Alicia Keys is the truth. Her talent, her voice, her presence on stage are truly spectacular. The first time you hear her sing on a record, it is obvious what producers Jermaine DuPri and Clive Davis saw in her when they each signed her separate record deals early in her career.

Before her performance Thursday night at Abravanel Hall, my greatest exposure to her music was occasionally listening to her on the radio or a couple of the music channels on cable. But I was certainly aware of her music and her reputation as an artist.

When our regular music expert Scott Iwasaki asked me to fill in and critique Keys' performance, I wasn't exactly sure what to expect. Now, after seeing her in person, I am even more impressed with her ability as a performer.

From the first song, the sell-out crowd was totally engaged, with fans ranging from small school-age children to middle-aged folks like me and my wife and even a few folks in their 60s (I'm not kidding!).
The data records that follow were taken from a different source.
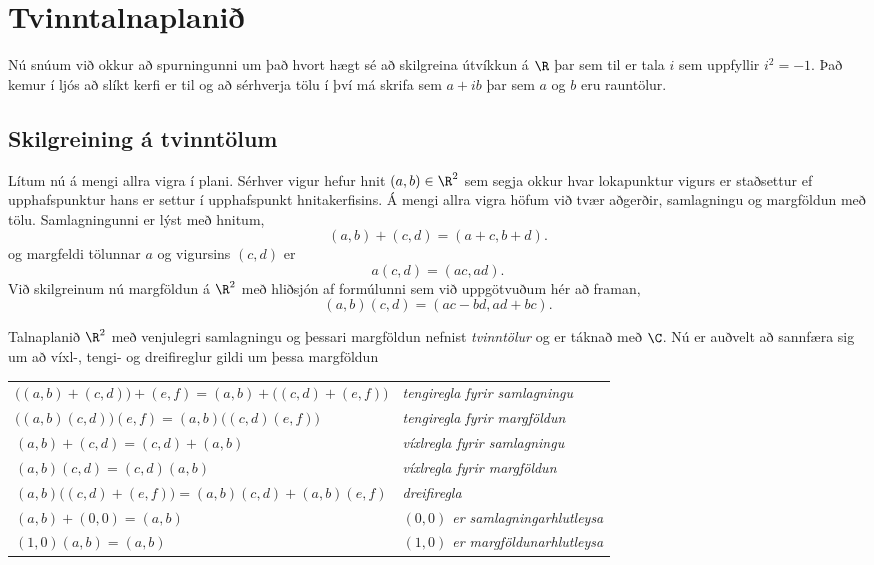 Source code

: \section{Tvinntalnaplanið}

Nú snúum við okkur að spurningunni um það  hvort hægt sé að skilgreina
útvíkkun  á $\R$ þar sem til er tala $i$ sem uppfyllir $i^2=-1$.
Það kemur í ljós að slíkt kerfi er til og að sérhverja tölu í því má
skrifa sem $a+ib$ þar sem $a$ og $b$ eru rauntölur.


\subsection*{Skilgreining á tvinntölum}


Lítum nú á mengi allra vigra í plani.  Sérhver vigur hefur hnit
$(a,b)\in \R^2$ sem segja okkur hvar lokapunktur vigurs er staðsettur ef
upphafspunktur hans er settur í upphafspunkt hnitakerfisins.
Á mengi allra vigra höfum við tvær aðgerðir, samlagningu og margföldun
með tölu.  Samlagningunni er lýst með hnitum, 
$$(a,b)+(c,d)=(a+c,b+d).
$$  
og margfeldi tölunnar $a$ og vigursins $(c,d)$ er
$$
a(c,d)=(ac,ad).
$$ 
Við skilgreinum nú margföldun á $\R^2$ með hliðsjón af formúlunni sem við
uppgötvuðum hér að framan, 
$$
(a,b)(c,d)=(ac-bd,ad+bc).
$$


Talnaplanið $\R^2$ með venjulegri samlagningu og þessari margföldun
nefnist {\it tvinntölur } og er táknað með $\C$.  Nú er auðvelt að
sannfæra  sig um að víxl-, tengi- og dreifireglur gildi um
þessa margföldun
\begin{center}
\begin{tabular}{ll}
$\big((a,b)+(c,d)\big)+(e,f)=(a,b)+\big((c,d)+(e,f)\big)$
&{\it tengiregla fyrir samlagningu}\\
$\big((a,b)(c,d)\big)(e,f)=(a,b)\big((c,d)(e,f)\big)$
&{\it tengiregla fyrir margföldun}\\
$(a,b)+(c,d)=(c,d)+(a,b)$ 
&{\it víxlregla fyrir samlagningu} \\
$(a,b)(c,d)=(c,d)(a,b)$ 
&{\it víxlregla fyrir margföldun} \\
$(a,b)\big((c,d)+(e,f)\big) =(a,b)(c,d)+(a,b)(e,f)$
&{\it dreifiregla}\\
$(a,b)+(0,0)=(a,b)$
&{\it $(0,0)$ er samlagningarhlutleysa}\\
$(1,0)(a,b)=(a,b)$
&{\it $(1,0)$ er margföldunarhlutleysa}\\
\end{tabular}
\end{center}



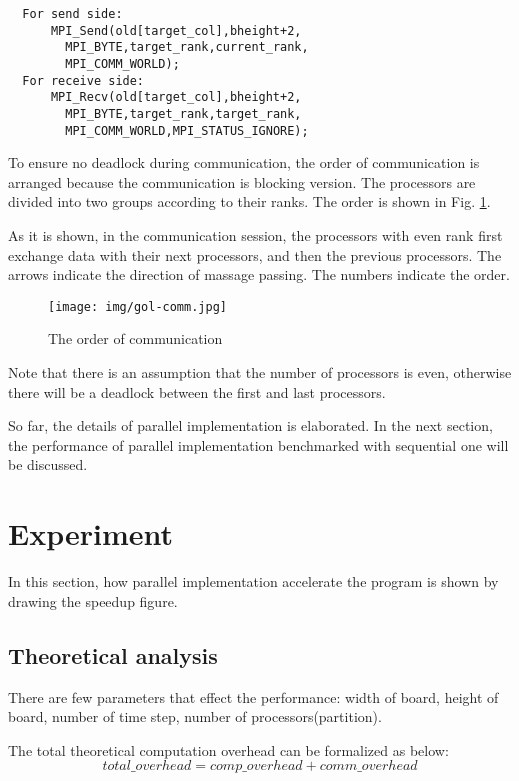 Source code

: \documentclass[sigchi]{acmart}
\begin{document}
\begin{lstlisting}
  For send side:
      MPI_Send(old[target_col],bheight+2,
        MPI_BYTE,target_rank,current_rank,
        MPI_COMM_WORLD);
  For receive side:
      MPI_Recv(old[target_col],bheight+2,
        MPI_BYTE,target_rank,target_rank,
        MPI_COMM_WORLD,MPI_STATUS_IGNORE);
\end{lstlisting}

To ensure no deadlock during communication, the order of communication is arranged because the communication is blocking version. 
The processors are divided into two groups according to their ranks. The order is shown in Fig. \ref{fig:comm_order}.

As it is shown, in the communication session, the processors with even rank first exchange data with their next processors, and then the previous processors.
The arrows indicate the direction of massage passing. The numbers indicate the order.

\begin{figure}[h]

  \texttt{[image: img/gol-comm.jpg]}
  \centering
  \caption{The order of communication}
  \label{fig:comm_order}
\end{figure}

Note that there is an assumption that the number of processors is even, otherwise there will be a deadlock between the first and last processors.

So far, the details of parallel implementation is elaborated. In the next section, the performance of parallel implementation benchmarked with sequential one will be discussed.

\section{Experiment}

In this section, how parallel implementation accelerate the program is shown by drawing the speedup figure.

\subsection{Theoretical analysis}
There are few parameters that effect the performance: width of board, height of board, number of time step, number of processors(partition).

The total theoretical computation overhead can be formalized as below:
\begin{equation}
  total\_overhead=comp\_overhead + comm\_overhead
  \label{eq:total}
\end{equation}
\end{document}
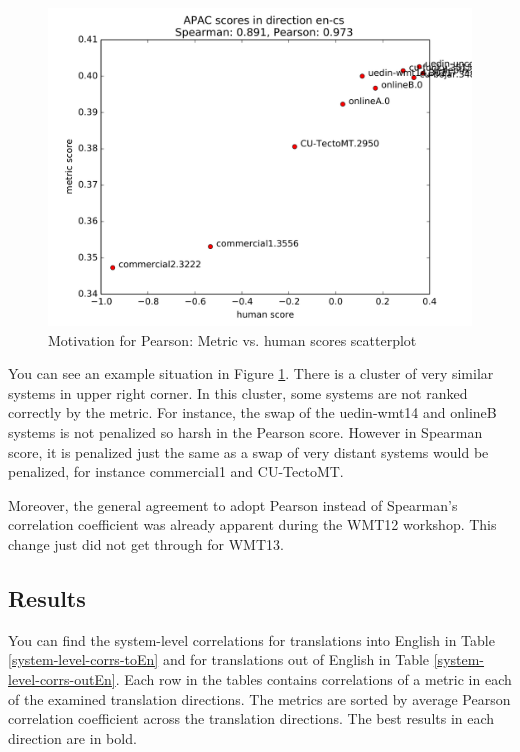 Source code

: \begin{figure}
    \begin{center}
        \includegraphics[width=\textwidth]{img/pearson-motivation.pdf}
    \end{center}

    \caption[Motivation for Pearson: Metric vs. human scores scatterplot]{
      Motivation for Pearson: Metric vs. human scores scatterplot
}

    \label{tree-align}
\end{figure}

You can see an example situation in Figure \ref{tree-align}. There is a cluster
of very similar systems in upper right corner. In this cluster, some systems
are not ranked correctly by the metric. For instance, the swap of the uedin-wmt14
and onlineB systems is not penalized so harsh in the Pearson score. However
in Spearman score, it is penalized just the same as a swap of very distant
systems would be penalized, for instance commercial1 and CU-TectoMT.


Moreover, the general agreement to adopt Pearson instead of Spearman's
correlation coefficient was already apparent during the WMT12 workshop. This
change just did not get through for WMT13.

\subsection{Results}

You can find the system-level correlations for translations into English in
Table \ref{system-level-corrs-toEn} and for translations out of English in
Table \ref{system-level-corrs-outEn}. Each row in the tables contains
correlations of a metric in each of the examined translation directions. The
metrics are sorted by average Pearson correlation coefficient across the
translation directions. The best results in each direction are in bold.

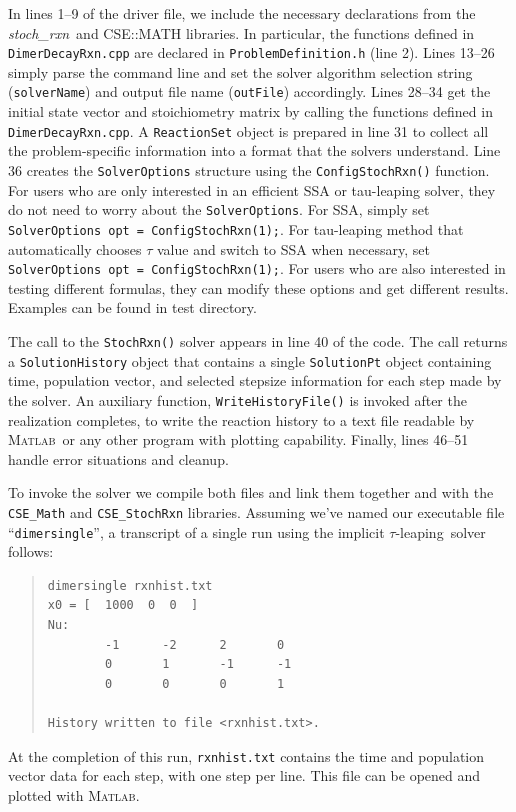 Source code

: \documentclass[12pt]{article}
\newcommand{\stochrxn}{\emph{stoch\_\-rxn}}
\newcommand{\tauleaping}{$\tau$-leap\-ing}
\newcommand{\matlab}{\textsc{Matlab}}
\newcommand{\api}[1]{\texttt{#1}}
\newcommand{\srccode}[1]{\texttt{#1}}
\newenvironment{code}{\begin{quote}\singlespacing}{\end{quote}}
\begin{document}
In lines 1--9 of the driver file, we include the necessary
declarations from the \stochrxn\ and CSE::MATH libraries.  In
particular, the functions defined in \api{DimerDecayRxn.cpp} are
declared in \api{ProblemDefinition.h} (line 2).  Lines 13--26 simply
parse the command line and set the
solver algorithm selection string (\api{solverName}) and output file
name (\api{outFile}) accordingly.  Lines 28--34 get the initial state
vector and stoichiometry matrix by calling the functions defined in
\api{DimerDecayRxn.cpp}.  A \api{ReactionSet} object is prepared in
line 31 to collect all the problem-specific information into a format
that the solvers understand.  Line 36 creates the \api{SolverOptions}
structure using the \api{ConfigStochRxn()} function. For users who are
only interested in an efficient SSA or tau-leaping solver, they do not
need to worry about the \api{SolverOptions}. For SSA, simply set
\api{SolverOptions opt = ConfigStochRxn(1);}. For tau-leaping method 
that automatically chooses $\tau$ value and switch to SSA when necessary, 
set \api{SolverOptions opt = ConfigStochRxn(1);}. For users who are
also interested in testing different formulas, they can modify these
options and get different results. Examples can be found in test 
directory. 

The call to the \api{StochRxn()} solver appears in line 40 of the
code.  The call returns a \api{SolutionHistory} object that contains a
single \api{SolutionPt} object containing time, population vector, and
selected stepsize information for each step made by the solver.  An
auxiliary function, \api{WriteHistoryFile()} is invoked after the
realization completes, to write the reaction history to a text file
readable by \matlab\ or any other program with plotting capability.
Finally, lines 46--51 handle error situations and cleanup.

To invoke the solver we compile both files and link them together and
with the \api{CSE\_Math} and \api{CSE\_StochRxn} libraries.  Assuming
we've named our executable file ``\srccode{dimersingle}'', a transcript of a
single run using the implicit \tauleaping\ solver follows:
\begin{code}
\begin{verbatim} 
dimersingle rxnhist.txt
x0 = [  1000  0  0  ]
Nu:
        -1      -2      2       0
        0       1       -1      -1
        0       0       0       1

History written to file <rxnhist.txt>.
\end{verbatim}
\end{code}
At the completion of this run, \api{rxnhist.txt} contains the time and
population vector data for each step, with one step per line.  This
file can be opened and plotted with \matlab.
\end{document}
How many of today's most music stars can boast such wide-ranging appeal?

People stood and danced for most of the 90-minute performance and sang along to popular hits like "Teenage Love Affair" and "Superwoman." Two of her best efforts were her two encore songs, the mega-hit "No One" and the gospel-infused smash "Fallin." They made even a forty-something guy like me get up and move. (My wife was shocked too.)

The high-energy performance was enhanced by a well-choreographed light show. However, the one detractor was the terrible mic audio. Keys' mic sound was horribly distorted during the entire show. I wanted to strangle the sound guy. Sometimes I couldn't understand her even when she was just talking. I expected much better at the home of the Utah Symphony.

But it was hard not to enjoy everything else about the show. It's not often you get the chance to experience such array of styles from hip-hop, to rock, R&B and even a little Latin flavor by one artist in one show. It was truly a night to remember.